GOAL OF THE EXERCISE: From the entries below, copy every line holding the word "left".
********************
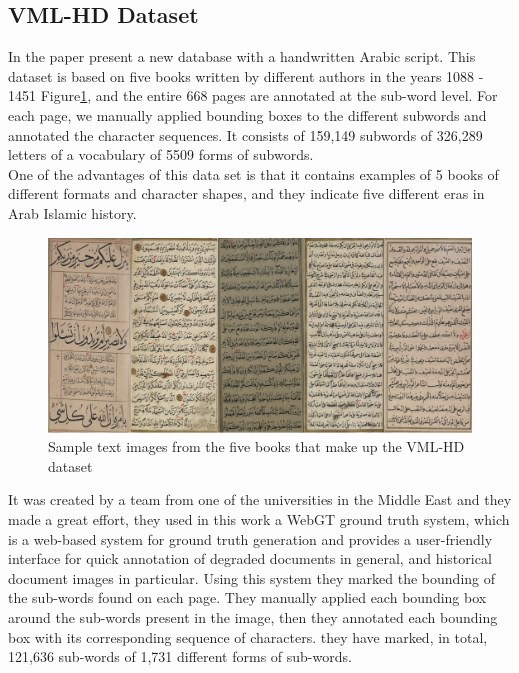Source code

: \subsection{VML-HD Dataset}
In the paper \cite{VMLHD} present a new database with a handwritten Arabic script. This dataset is based on five books written by different authors in the years 1088 - 1451 Figure\ref{fig:VML-HD sample dataset}, and the entire 668 pages are annotated at the sub-word level. For each page, we manually applied bounding boxes to the different subwords and annotated the character sequences. It consists of 159,149 subwords of 326,289 letters of a vocabulary of 5509 forms of subwords. \\
One of the advantages of this data set is that it contains examples of 5 books of different formats and character shapes, and they indicate five different eras in Arab Islamic history. \\

\begin{figure}[!htb]
    \centering
    \includegraphics[width=13cm]{images/vml-hd-sample.PNG}
    \caption{Sample text images from the five books that make up the VML-HD dataset}
    \label{fig:VML-HD sample dataset}
\end{figure}


It was created by a team from one of the universities in the Middle East and they made a great effort, they used in this work a WebGT ground truth system\cite{biller2013webgt}, which is a web-based system for ground truth generation and provides a user-friendly interface for quick annotation of degraded documents in general, and historical document images in particular. Using this system they marked the bounding of the sub-words found on each page. They manually applied each bounding box around the sub-words present in the image, then they annotated each bounding box with its corresponding sequence of characters. they have marked, in total, 121,636 sub-words of 1,731 different forms of sub-words\cite{VMLHD}. \\

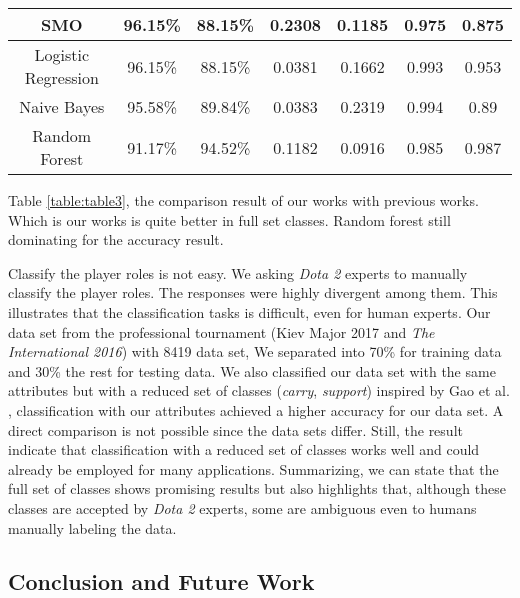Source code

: \begin{table}[]
{\begin{tabular}{|c|c|c|c|c|c|c|}
SMO                             & 96.15\%            & 88.15\%           & 0.2308                  & 0.1185                  & 0.975                & 0.875                \\ \hline
Logistic Regression             & 96.15\%            & 88.15\%           & 0.0381                  & 0.1662                  & 0.993                & 0.953                \\ \hline
Naive Bayes                     & 95.58\%            & 89.84\%           & 0.0383                  & 0.2319                  & 0.994                & 0.89                 \\ \hline
Random Forest                   & 91.17\%            & 94.52\%           & 0.1182                  & 0.0916                  & 0.985                & 0.987                \\ \hline
\end{tabular}%
}
\end{table}

Table \ref{table:table3}, the comparison result of our works with previous works. Which is our works is quite better in full set classes. Random forest still dominating for the accuracy result.

Classify the player roles is not easy. We asking \textit{Dota 2} experts to manually classify the player roles. The responses were highly divergent among them. This illustrates that the classification tasks is difficult, even for human experts. Our data set from the professional tournament (Kiev Major 2017 and \textit{The International 2016}) with 8419 data set, We separated into 70\% for training data and 30\% the rest for testing data. We also classified our data set with the same attributes but with a reduced set of classes (\textit{carry}, \textit{support}) inspired by Gao et al. \cite{gao2013classifying}, classification with our attributes achieved a higher accuracy for our data set. A direct comparison is not possible since the data sets differ. Still, the result indicate that classification with a reduced set of classes works well and could already be employed for many applications. Summarizing, we can state that the full set of classes shows promising results but also highlights that, although these classes are accepted by \textit{Dota 2} experts, some are ambiguous even to humans manually labeling the data.

\subsection{Conclusion and Future Work}
\label{sec:conclusion}

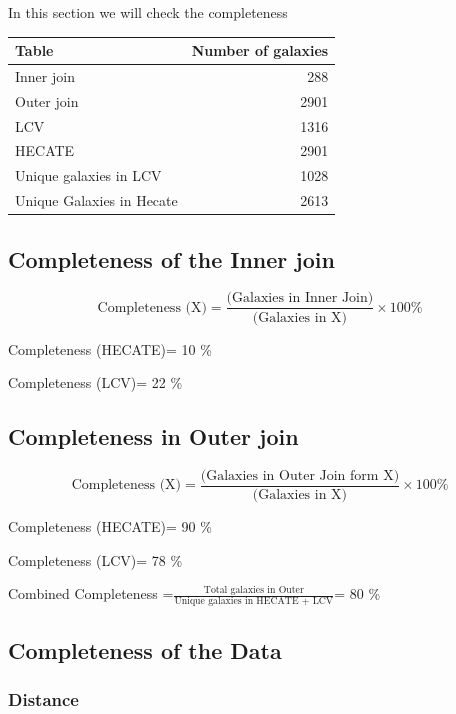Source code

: \documentclass[
]{article}
\begin{document}
In this section we will check the completeness

\begin{longtable}[]{@{}lr@{}}
\toprule\noalign{}
Table & Number of galaxies \\
\midrule\noalign{}
\endhead
\bottomrule\noalign{}
\endlastfoot
Inner join & 288 \\
Outer join & 2901 \\
LCV & 1316 \\
HECATE & 2901 \\
Unique galaxies in LCV & 1028 \\
Unique Galaxies in Hecate & 2613 \\
\end{longtable}

\subsection{Completeness of the Inner
join}\label{completeness-of-the-inner-join}

\[
\text{Completeness (X)}=\frac{\text{(Galaxies in Inner Join)}}{\text{(Galaxies in X)}}×100\%
\]

Completeness (HECATE)= 10 \%

Completeness (LCV)= 22 \%

\subsection{Completeness in Outer
join}\label{completeness-in-outer-join}

\[
\text{Completeness (X)}=\frac{\text{(Galaxies in Outer Join form X)}}{\text{(Galaxies in X)}}×100\%
\]

Completeness (HECATE)= 90 \%

Completeness (LCV)= 78 \%

Combined Completeness
=\(\frac{\text{Total galaxies in Outer}}{\text{Unique galaxies in HECATE + LCV}}\)=
80 \%

\subsection{Completeness of the Data}\label{completeness-of-the-data}

\subsubsection{Distance}\label{distance}
\end{document}
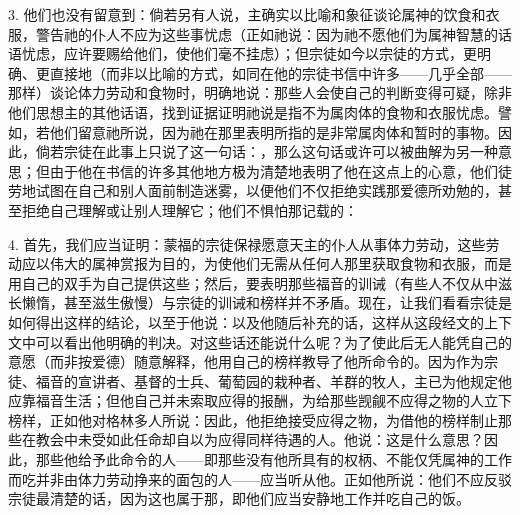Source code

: 3. 他们也没有留意到：倘若另有人说，主确实以比喻和象征谈论属神的饮食和衣服，警告祂的仆人不应为这些事忧虑（正如祂说：因为祂不愿他们为属神智慧的话语忧虑，应许要赐给他们，使他们毫不挂虑）；但宗徒如今以宗徒的方式，更明确、更直接地（而非以比喻的方式，如同在他的宗徒书信中许多——几乎全部——那样）谈论体力劳动和食物时，明确地说：那些人会使自己的判断变得可疑，除非他们思想主的其他话语，找到证据证明祂说是指不为属肉体的食物和衣服忧虑。譬如，若他们留意祂所说，因为祂在那里表明所指的是非常属肉体和暂时的事物。因此，倘若宗徒在此事上只说了这一句话：，那么这句话或许可以被曲解为另一种意思；但由于他在书信的许多其他地方极为清楚地表明了他在这点上的心意，他们徒劳地试图在自己和别人面前制造迷雾，以便他们不仅拒绝实践那爱德所劝勉的，甚至拒绝自己理解或让别人理解它；他们不惧怕那记载的：\par

4. 首先，我们应当证明：蒙福的宗徒保禄愿意天主的仆人从事体力劳动，这些劳动应以伟大的属神赏报为目的，为使他们无需从任何人那里获取食物和衣服，而是用自己的双手为自己提供这些；然后，要表明那些福音的训诫（有些人不仅从中滋长懒惰，甚至滋生傲慢）与宗徒的训诫和榜样并不矛盾。现在，让我们看看宗徒是如何得出这样的结论，以至于他说：以及他随后补充的话，这样从这段经文的上下文中可以看出他明确的判决。对这些话还能说什么呢？为了使此后无人能凭自己的意愿（而非按爱德）随意解释，他用自己的榜样教导了他所命令的。因为作为宗徒、福音的宣讲者、基督的士兵、葡萄园的栽种者、羊群的牧人，主已为他规定他应靠福音生活；但他自己并未索取应得的报酬，为给那些觊觎不应得之物的人立下榜样，正如他对格林多人所说：因此，他拒绝接受应得之物，为借他的榜样制止那些在教会中未受如此任命却自以为应得同样待遇的人。他说：这是什么意思？因此，那些他给予此命令的人——即那些没有他所具有的权柄、不能仅凭属神的工作而吃并非由体力劳动挣来的面包的人——应当听从他。正如他所说：他们不应反驳宗徒最清楚的话，因为这也属于那，即他们应当安静地工作并吃自己的饭。\par

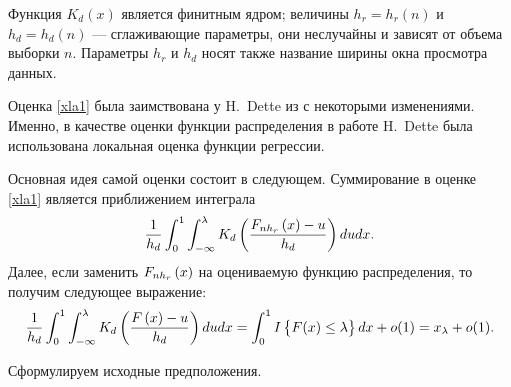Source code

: \documentclass[a4paper,14pt,russian]{article}
\begin{document}
Функция $K_d(x)$ является финитным ядром; величины $h_r=h_r(n)$ и $h_d=h_d(n)$ --- сглаживающие параметры, они неслучайны и зависят от объема выборки $n$. Параметры $h_r$ и $h_d$ носят также название ширины окна просмотра данных.

\begin{remark}
  Оценка \eqref{xla1} была заимствована у H.~Dette из \cite{Dette} с некоторыми изменениями. Именно, в качестве оценки функции распределения в работе H.~Dette была использована локальная оценка функции регрессии.

  Основная идея самой оценки состоит в следующем.
  Суммирование в оценке \eqref{xla1} является приближением интеграла
  $$
  \frac{1}{ h_d} \int_{0}^{1}\int_{-\infty}^\lambda
K_d\left(\frac{F_{n h_r}\left(x\right)-u}{h_d}\right)dudx.
  $$
  Далее, если заменить $F_{n h_r}\left(x\right)$ на оцениваемую функцию распределения, то получим следующее выражение:
  $$
   \frac{1}{ h_d} \int_{0}^{1}\int_{-\infty}^\lambda
K_d\left(\frac{F\left(x\right)-u}{h_d}\right)dudx = \int_{0}^{1} I\left\{F(x)\leq \lambda\right\}dx + o(1) = x_\lambda + o(1).
  $$
\end{remark}

Сформулируем исходные предположения.
\end{document}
********************
RESULT FOR THIS EXERCISE:
K_d\left(\frac{F_{n h_r}\left(x\right)-u}{h_d}\right)dudx.
  Далее, если заменить $F_{n h_r}\left(x\right)$ на оцениваемую функцию распределения, то получим следующее выражение:
K_d\left(\frac{F\left(x\right)-u}{h_d}\right)dudx = \int_{0}^{1} I\left\{F(x)\leq \lambda\right\}dx + o(1) = x_\lambda + o(1).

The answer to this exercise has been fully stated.